What's key to identifying a portal, Hoenig says, is that it uses the Web to deliver highly sophisticated information access and specialized features to a target audience. Generally, he adds, the more sophisticated the integration of a site and the more functional it is, the more it's a portal. The more crude the integration, the more it's like an intranet.

So does a portal bring power to the people? Is that the best way to distinguish it from a Web site, or at least a really super Web site from a really boring one? Whatever the answer, federal agencies have determined that target audiences are key to the success of their portal building ventures. Lt. Cmdr. Tom Negus, head of surface warfare plans and policy for the Navy's Director of Surface Warfare, heads SWONET (www.swonet.com), a site catering to the Navy's approximately 8,600 surface warfare officers.
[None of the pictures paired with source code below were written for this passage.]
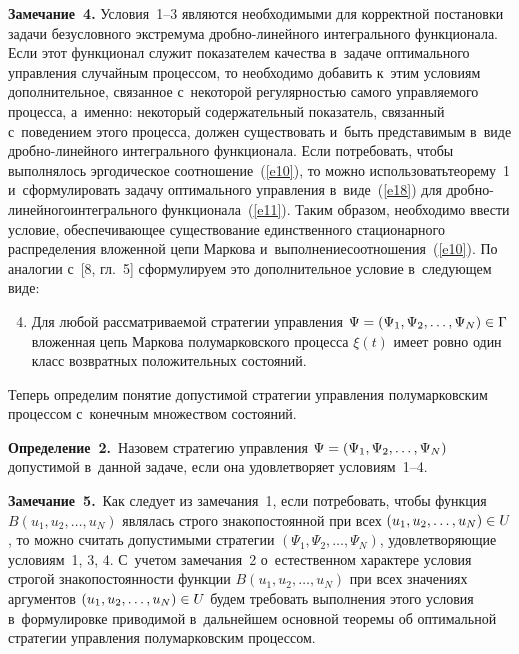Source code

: \begin{multicols}{2}
\noindent
\textbf{Замечание~4.} Условия~1--3 являются необходимыми для корректной 
постановки задачи безусловного экстремума дроб\-но-ли\-ней\-но\-го интегрального 
функционала. Если этот функционал служит показателем качества в~задаче оптимального 
управления случайным процессом, то необходимо добавить к~этим условиям дополнительное, 
связанное с~некоторой регулярностью самого управляемого процесса, а~именно: некоторый 
содержательный показатель, связанный с~поведением этого процесса, должен существовать 
и~быть представимым в~виде дроб\-но-ли\-ней\-но\-го интегрального функционала. 
Если потребовать, чтобы выполнялось эргодическое соотношение~(\ref{e10}), 
то можно использовать\linebreak теорему~1 и~сформулировать задачу оптимального управ\-ле\-ния 
в~виде~(\ref{e18}) для дроб\-но-ли\-ней\-но\-го\linebreak интегрального функционала~(\ref{e11}). 
Таким образом, необходимо ввести условие, обеспечивающее существование единственного 
стационарного распределения вложенной цепи Маркова и~выполнение\linebreak соотношения~(\ref{e10}). 
По аналогии с~[8, гл.~5] сформулируем это дополнительное условие в~следующем виде:
\begin{enumerate}
\setcounter{enumi}{3}
\item Для любой рассматриваемой стратегии управ\-ле\-ния $\Psi\hm=
(\Psi_1, \Psi_2,\ldots,\Psi_N)\hm\in \Gamma$ вложенная цепь Маркова 
полумарковского процесса $\xi(t)$ имеет ровно один класс возвратных 
положительных состояний.
\end{enumerate}

Теперь определим понятие допустимой стратегии управления полумарковским процессом 
с~конечным множеством состояний.

\smallskip

\noindent
\textbf{Определение~2.}\ Назовем стратегию управления 
$\Psi\hm=(\Psi_1, \Psi_2,\ldots,\Psi_N)$ 
допустимой в~данной задаче, если она удовлетворяет условиям~1--4.


\smallskip

\noindent
\textbf{Замечание~5.}\ Как следует из замечания~1, если потребовать, 
чтобы функция $B(u_1, u_2,\ldots,u_N)$ являлась строго знакопостоянной при 
всех $(u_1, u_2,\ldots,u_N)\hm\in U$, то можно считать допустимыми стратегии 
$(\Psi_1, \Psi_2,\ldots,\Psi_N)$, удовлетворяющие условиям~1, 3, 4. С~учетом замечания~2 
о~естественном характере условия строгой знакопостоянности функции $B(u_1,u_2,\ldots,u_N)$ 
при всех значениях аргументов $(u_1, u_2,\ldots,u_N)\hm\in U$ будем требовать 
выполнения этого условия в~формулировке приводимой в~дальнейшем основной 
теоремы об оптимальной стратегии управления полумарковским процессом.


\end{multicols}
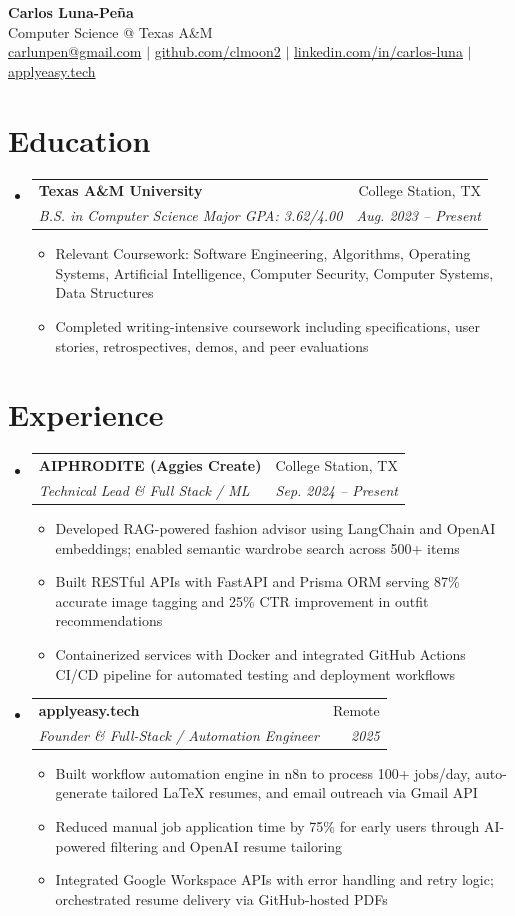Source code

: \documentclass[letterpaper,11pt]{article}
\makeatletter
\newcommand{\resumeItem}[1]{
  \item\small{{#1 \vspace{-2pt}}}
}
\newcommand{\resumeSubheading}[4]{
  \vspace{-2pt}\item
    \begin{tabular*}{0.97\textwidth}[t]{l@{\extracolsep{\fill}}r}
      \textbf{#1} & #2 \\
      \textit{\small#3} & \textit{\small #4} \\
    \end{tabular*}\vspace{-7pt}
}
\newcommand{\resumeSubHeadingListStart}{\begin{itemize}[leftmargin=0.15in, label={}]}
\newcommand{\resumeSubHeadingListEnd}{\end{itemize}}
\newcommand{\resumeItemListStart}{\begin{itemize}}
\newcommand{\resumeItemListEnd}{\end{itemize}\vspace{-5pt}}
\makeatother
\begin{document}
\begin{center}
  \textbf{\Huge Carlos Luna-Pe\~na} \\
  \small Computer Science @ Texas A\&M \\
  \href{mailto:carlunpen@gmail.com}{carlunpen@gmail.com} $|$
  \href{https://github.com/clmoon2}{github.com/clmoon2} $|$
  \href{https://linkedin.com/in/carlos-luna}{linkedin.com/in/carlos-luna} $|$
  \href{https://applyeasy.tech}{applyeasy.tech}
\end{center}

\section{Education}
\resumeSubHeadingListStart
  \resumeSubheading
    {Texas A\&M University}{College Station, TX}
    {B.S. in Computer Science \textbullet{} Major GPA: 3.62/4.00}{Aug. 2023 -- Present}
    \resumeItemListStart
      \resumeItem{Relevant Coursework: Software Engineering, Algorithms, Operating Systems, Artificial Intelligence, Computer Security, Computer Systems, Data Structures}
      \resumeItem{Completed writing-intensive coursework including specifications, user stories, retrospectives, demos, and peer evaluations}
    \resumeItemListEnd
\resumeSubHeadingListEnd

\section{Experience}
\resumeSubHeadingListStart
  \resumeSubheading
    {AIPHRODITE (Aggies Create)}{College Station, TX}
    {Technical Lead \& Full Stack / ML}{Sep. 2024 -- Present}
    \resumeItemListStart
      \resumeItem{Developed RAG-powered fashion advisor using LangChain and OpenAI embeddings; enabled semantic wardrobe search across 500+ items}
      \resumeItem{Built RESTful APIs with FastAPI and Prisma ORM serving 87\% accurate image tagging and 25\% CTR improvement in outfit recommendations}
      \resumeItem{Containerized services with Docker and integrated GitHub Actions CI/CD pipeline for automated testing and deployment workflows}
    \resumeItemListEnd

  \resumeSubheading
    {applyeasy.tech}{Remote}
    {Founder \& Full-Stack / Automation Engineer}{2025}
    \resumeItemListStart
      \resumeItem{Built workflow automation engine in n8n to process 100+ jobs/day, auto-generate tailored LaTeX resumes, and email outreach via Gmail API}
      \resumeItem{Reduced manual job application time by 75\% for early users through AI-powered filtering and OpenAI resume tailoring}
      \resumeItem{Integrated Google Workspace APIs with error handling and retry logic; orchestrated resume delivery via GitHub-hosted PDFs}
    \resumeItemListEnd
\resumeSubHeadingListEnd
\end{document}
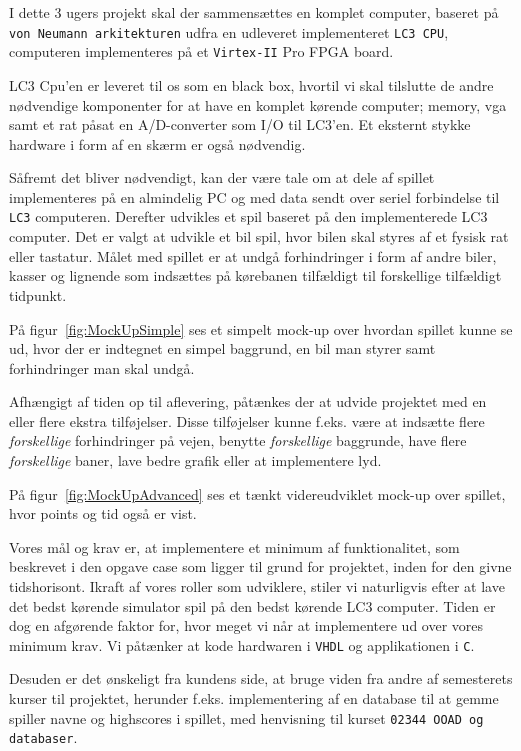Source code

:I dette 3 ugers projekt skal der sammensættes en komplet computer, baseret på \texttt{von Neumann arkitekturen} udfra en udleveret implementeret \texttt{LC3 CPU}, computeren implementeres på et \texttt{Virtex-II} Pro FPGA board.

LC3 Cpu’en er leveret til os som en black box, hvortil vi skal tilslutte de andre nødvendige komponenter for at have en komplet kørende computer; memory, vga samt et rat påsat en A/D-converter som I/O til LC3’en. Et eksternt stykke hardware i form af en skærm er også nødvendig.

Såfremt det bliver nødvendigt, kan der være tale om at dele af spillet implementeres på en almindelig PC og med data sendt over seriel forbindelse til \texttt{LC3} computeren. 
Derefter udvikles et spil baseret på den implementerede LC3 computer. Det er valgt at udvikle et bil spil, hvor bilen skal styres af et fysisk rat eller tastatur. Målet med spillet er at undgå forhindringer i form af andre biler, kasser og lignende som indsættes på kørebanen tilfældigt til forskellige tilfældigt tidpunkt.

På figur~\vref{fig:MockUpSimple} ses et simpelt mock-up over hvordan spillet kunne se ud, hvor der er indtegnet en simpel baggrund, en bil man styrer samt forhindringer man skal undgå.


Afhængigt af tiden op til aflevering, påtænkes der at udvide projektet med en eller flere ekstra tilføjelser. Disse tilføjelser kunne f.eks. være at indsætte flere \textit{forskellige} forhindringer på vejen, benytte \textit{forskellige} baggrunde, have flere \textit{forskellige} baner, lave bedre grafik eller at implementere lyd.

På figur~\vref{fig:MockUpAdvanced} ses et tænkt videreudviklet mock-up over spillet, hvor points og tid også er vist.


Vores mål og krav er, at implementere et minimum af funktionalitet, som beskrevet i den opgave case som ligger til grund for projektet, inden for den givne tidshorisont. Ikraft af vores roller som udviklere, stiler vi naturligvis efter at lave det bedst kørende simulator spil på den bedst kørende LC3 computer. Tiden er dog en afgørende faktor for, hvor meget vi når at implementere ud over vores minimum krav.
Vi påtænker at kode hardwaren i \texttt{VHDL} og applikationen i \texttt{C}.

Desuden er det ønskeligt fra kundens side, at bruge viden fra andre af semesterets kurser til projektet, herunder f.eks. implementering af en database til at gemme spiller navne og highscores i spillet, med henvisning til kurset \texttt{02344 OOAD og databaser}.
Negus calls SWONET an "online community," not a portal. Much like Army Knowledge Online, SWONET offers users e-mail capability and the chance to search for and share professional information.

Audience plays a critical factor here because the site's users are frequently out at sea. The site strives to be their connection to home, providing e-mail and page personalization capabilities as well as contact with fellow officers, both on a professional and personal level. The sense of identity that comes from being a surface warfare officer had to be built into the site, says Negus. It's "just like sitting in the ward room, talking with other folks on the ships, except the ward room encompasses the entire surface warfare community."

Federal agencies will have to move toward portals as technology infrastructure models, says Hoenig, as the Web becomes the way to deliver information to the desktop. The question, he says, is how much value does it add? Return on investment is the chief concern as the Web evolves into a tool "that aids decisions and solves problems," Hoenig says. And if, as Hoenig believes, portals become the chief means of communication between agencies and their constituents (contractors, employees and citizens), the real test of this technology is yet to come.